We are aware of some of the limitations of our study, as the sample size and lack of control group (UBT after emergency endoscopy in patients without PUB, but this was not accepted by the ethics committee). The low number of Hp-negative patients is also a limitation of our study but we think this fact only reflects the high rates of infection in a Spanish population [44]. We did not include patients with hemodynamic instability because we think that carrying out UBT in these patients would have been difficult, even though we are aware that excluding these patients could reduce the impact of the study. The fact that we used no sedation or mild sedation was crucial for the correct realization of the test by the patient.

Although we have included the 17 patients without a delayed UBT but with an invasive test, comparing different diagnostic methods was not the aim of our study. We are aware that determination of Hp status should be assessed by at least two different methods in clinical trials, although invasive tests are not always possible in bleeding patients (needing a quick endoscopy or with coagulopathies in some cases) and it is assumed the importance of a delayed test as gold standard for clinical practice [8], as we did. In any case, it is recommended to perform invasive tests if possible [36].

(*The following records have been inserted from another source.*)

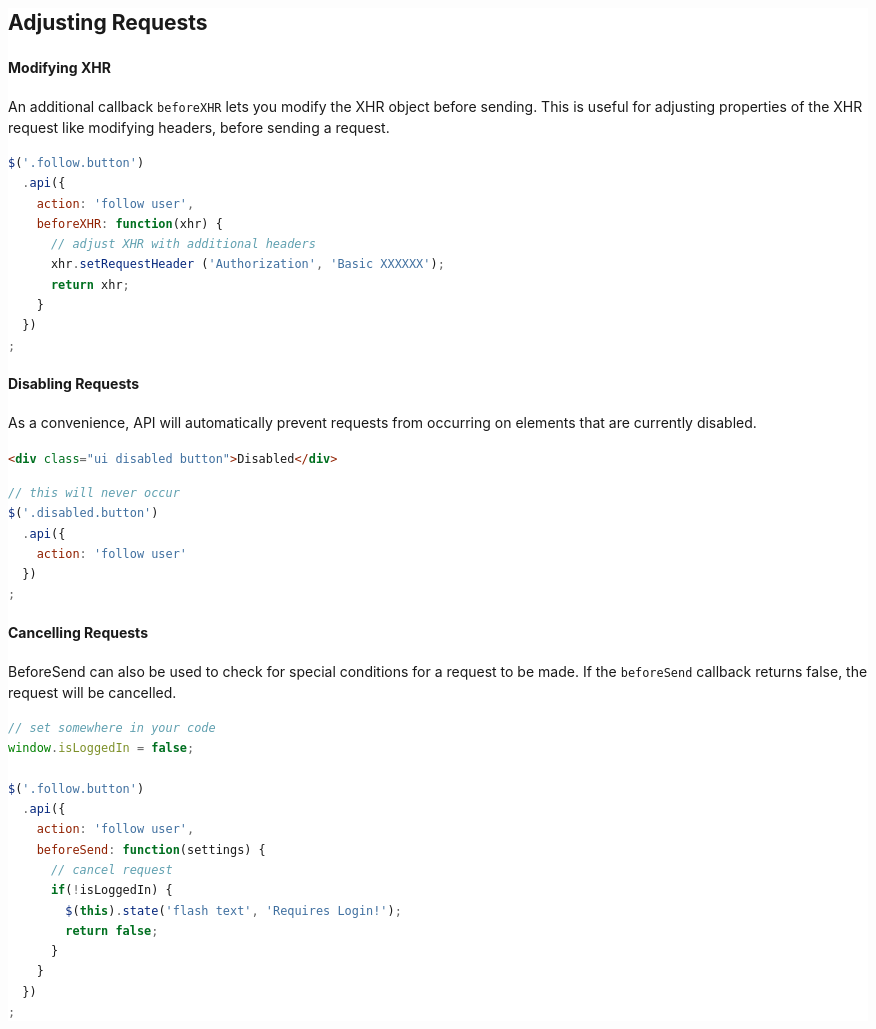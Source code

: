 
## Adjusting Requests

#### Modifying XHR
An additional callback `beforeXHR` lets you modify the XHR object before sending. This is useful for adjusting properties of the XHR request like modifying headers, before sending a request.
```javascript
$('.follow.button')
  .api({
    action: 'follow user',
    beforeXHR: function(xhr) {
      // adjust XHR with additional headers
      xhr.setRequestHeader ('Authorization', 'Basic XXXXXX');
      return xhr;
    }
  })
;
```

#### Disabling Requests
As a convenience, API will automatically prevent requests from occurring on elements that are currently disabled.
```html
<div class="ui disabled button">Disabled</div>
```
```javascript
// this will never occur
$('.disabled.button')
  .api({
    action: 'follow user'
  })
;
```

#### Cancelling Requests
BeforeSend can also be used to check for special conditions for a request to be made. If the `beforeSend` callback returns false, the request will be cancelled.
```javascript
// set somewhere in your code
window.isLoggedIn = false;

$('.follow.button')
  .api({
    action: 'follow user',
    beforeSend: function(settings) {
      // cancel request
      if(!isLoggedIn) {
        $(this).state('flash text', 'Requires Login!');
        return false;
      }
    }
  })
;
```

It is important to note that in 28.3% of the patients, a delayed UBT could not be obtained (although in half of them it was because of being treated previously due to positive invasive test); this fact emphasizes the value of an early diagnosis for Hp infection whatever the test used because some patients will never attend to the follow-up visit and could be diagnosed and treated correctly before hospital discharge.

In conclusion, this study shows that early UBT carried out right after emergency endoscopy in PUB is an effective, safe, and easy-to-perform procedure. The accuracy of the test is not modified by clinical or epidemiological factors, ulcer stage, or by the type of therapy applied. This approach can allow early diagnosis and it could be cost-effective, reducing the number of follow-up visits; also, patients who will never attend the follow-up visit could be diagnosed and treated correctly before hospital discharge. However, we have found a low negative predictive value for early UBT, so a delayed test is mandatory for all negative cases, as it is recommended by the International Consensus on Non-Variceal Upper Gastrointestinal Bleeding.